Here is a short list of the knives in consideration:

Tanaka r2/sg2 Damascus 150 Petty (from K&S)

Gesshin Kagero srs15 150 Petty (from JKI)

Haruyuki/Akifusa srs15 150 Petty (from Knifewear as I'm in Canada)

Moritaka AS 'supreme series' 150 Petty (from Paul's Finest)

What is everyone's thoughts on a good 150 petty with above-average edge retention and decent heel height?

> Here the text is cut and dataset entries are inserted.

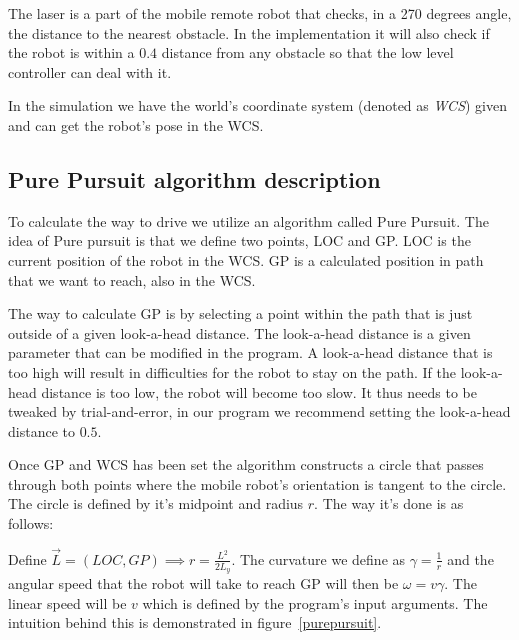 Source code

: \documentclass[12pt]{article}
\begin{document}
The laser is a part of the mobile remote robot that checks, in a 270 degrees angle,
the distance to the nearest obstacle. In the implementation it will also check
if the robot is within a $0.4$ distance from any obstacle so that the low level
controller can deal with it.

In the simulation we have the world's coordinate system (denoted as
\textit{WCS}) given and can get the robot's pose in the WCS. 

\subsection{Pure Pursuit algorithm description}

To calculate the way to drive we utilize an algorithm called Pure Pursuit. The
idea of Pure pursuit is that we define two points, LOC and GP. LOC is the
current position of the robot in the WCS. GP is a calculated position in path
that we want to reach, also in the WCS. 

The way to calculate GP is by selecting a point within the path that is
just outside of a given look-a-head distance. The look-a-head distance is a
given parameter that can be modified in the program. A look-a-head
distance that is too high will result in difficulties for the robot to stay on the path.
If the look-a-head distance is too low, the robot will become too slow. It thus needs
to be tweaked by trial-and-error, in our program we recommend setting the look-a-head
distance to $0.5$.

Once GP and WCS has been set the algorithm constructs a circle that passes
through both points where the mobile robot's orientation is tangent to the
circle. The circle is defined by it's midpoint and radius $r$. The way it's done is
as follows:

Define $\vec{L} = (LOC, GP) \implies r = \frac{L^2}{2L_{y}}$. The curvature we
define as $\gamma = \frac{1}{r}$ and the angular speed that the robot will
take to reach GP will then be $\omega = v\gamma$. The linear speed will 
be $v$ which is defined by the program's input arguments. The intuition behind
this is demonstrated in figure~\ref{purepursuit}.







\end{document}
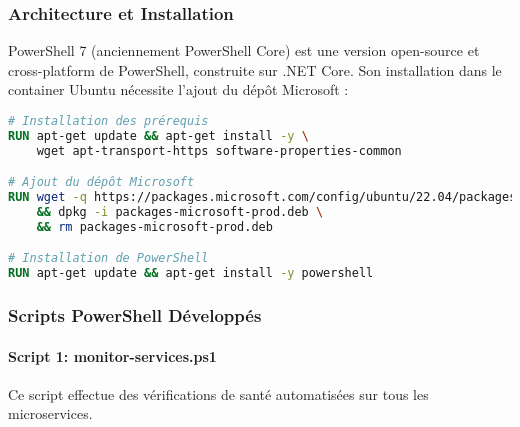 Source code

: \subsubsection{Architecture et Installation}
PowerShell 7 (anciennement PowerShell Core) est une version open-source et cross-platform de PowerShell, construite sur .NET Core. Son installation dans le container Ubuntu nécessite l'ajout du dépôt Microsoft :

\begin{lstlisting}[language=Dockerfile, caption=Installation de PowerShell dans le Dockerfile, basicstyle=\ttfamily\tiny]
# Installation des prérequis
RUN apt-get update && apt-get install -y \
    wget apt-transport-https software-properties-common

# Ajout du dépôt Microsoft
RUN wget -q https://packages.microsoft.com/config/ubuntu/22.04/packages-microsoft-prod.deb \
    && dpkg -i packages-microsoft-prod.deb \
    && rm packages-microsoft-prod.deb

# Installation de PowerShell
RUN apt-get update && apt-get install -y powershell
\end{lstlisting}

\subsubsection{Scripts PowerShell Développés}

\paragraph{Script 1: monitor-services.ps1}
Ce script effectue des vérifications de santé automatisées sur tous les microservices.

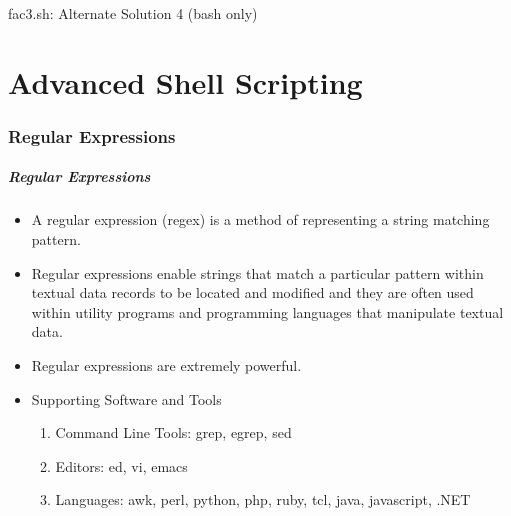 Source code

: \documentclass[10pt,t]{beamer}
\begin{document}
\begin{frame}[fragile]%
  \vspace{-0.3cm}
  \begin{exampleblock}{fac3.sh: Alternate Solution 4 (bash only)}
    
  \end{exampleblock}
\end{frame}

\part[Day 2]{Advanced Shell Scripting}
\section{Regular Expressions}
\begin{frame}[c]
  \frametitle{Regular Expressions}
  \begin{itemize}
    \item A regular expression (regex) is a method of representing a string matching pattern. 
    \item Regular expressions enable strings that match a particular pattern within textual data records to be located and modified and they are often used within utility programs and programming languages that manipulate textual data. 
    \item Regular expressions are extremely powerful.
    \item Supporting Software and Tools
    \begin{enumerate}
        \item Command Line Tools: grep, egrep, sed
        \item Editors: ed, vi, emacs
        \item Languages: awk, perl, python, php, ruby, tcl, java, javascript, .NET
    \end{enumerate}
  \end{itemize}
\end{frame}
\end{document}
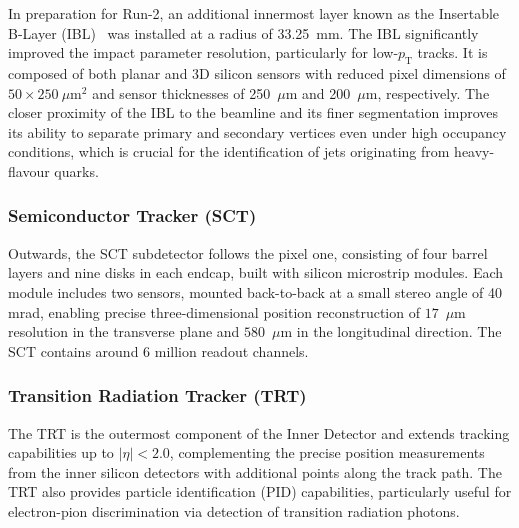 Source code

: In preparation for Run-2, an additional innermost layer known as the Insertable B-Layer (IBL)~\cite{IBL} was installed at a radius of 33.25~mm. The IBL significantly improved the impact parameter resolution, particularly for low-$p_{\mathrm{T}}$ tracks. It is composed of both planar and 3D silicon sensors with reduced pixel dimensions of $50 \times 250~\mu\text{m}^2$ and sensor thicknesses of 250~$\mu$m and 200~$\mu$m, respectively. The closer proximity of the IBL to the beamline and its finer segmentation improves its ability to separate primary and secondary vertices even under high occupancy conditions, which is crucial for the identification of jets originating from heavy-flavour quarks.


\subsubsection*{Semiconductor Tracker (SCT)}

Outwards, the SCT subdetector follows the pixel one, consisting of four barrel layers and nine disks in each endcap, built with silicon microstrip modules. Each module includes two sensors, mounted back-to-back at a small stereo angle of 40 mrad, enabling precise three-dimensional position reconstruction of $17$~$\mu$m resolution in the transverse plane and $580$~$\mu$m in the longitudinal direction. 
The SCT contains around 6 million readout channels.

\subsubsection*{Transition Radiation Tracker (TRT)}

The TRT is the outermost component of the Inner Detector and extends tracking capabilities up to $|\eta| < 2.0$, complementing the precise position measurements from the inner silicon detectors with additional points along the track path. The TRT also provides particle identification (PID) capabilities, particularly useful for electron-pion discrimination via detection of transition radiation photons.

I am more than willing to look at other knives, these are just the ones I've been eyeing off the top of my head.


----------



## Barmoley (Nov 14, 2017)

What about Sukenari YXR7 or HAP40 from K&S, they are listed as 30-32mm tall at the heel, maybe you can ask James to pick you one of the taller ones. I haven't used either one of these, but the steels are supposed to hold an edge for an extended period of time.


----------



## Paraffin (Nov 14, 2017)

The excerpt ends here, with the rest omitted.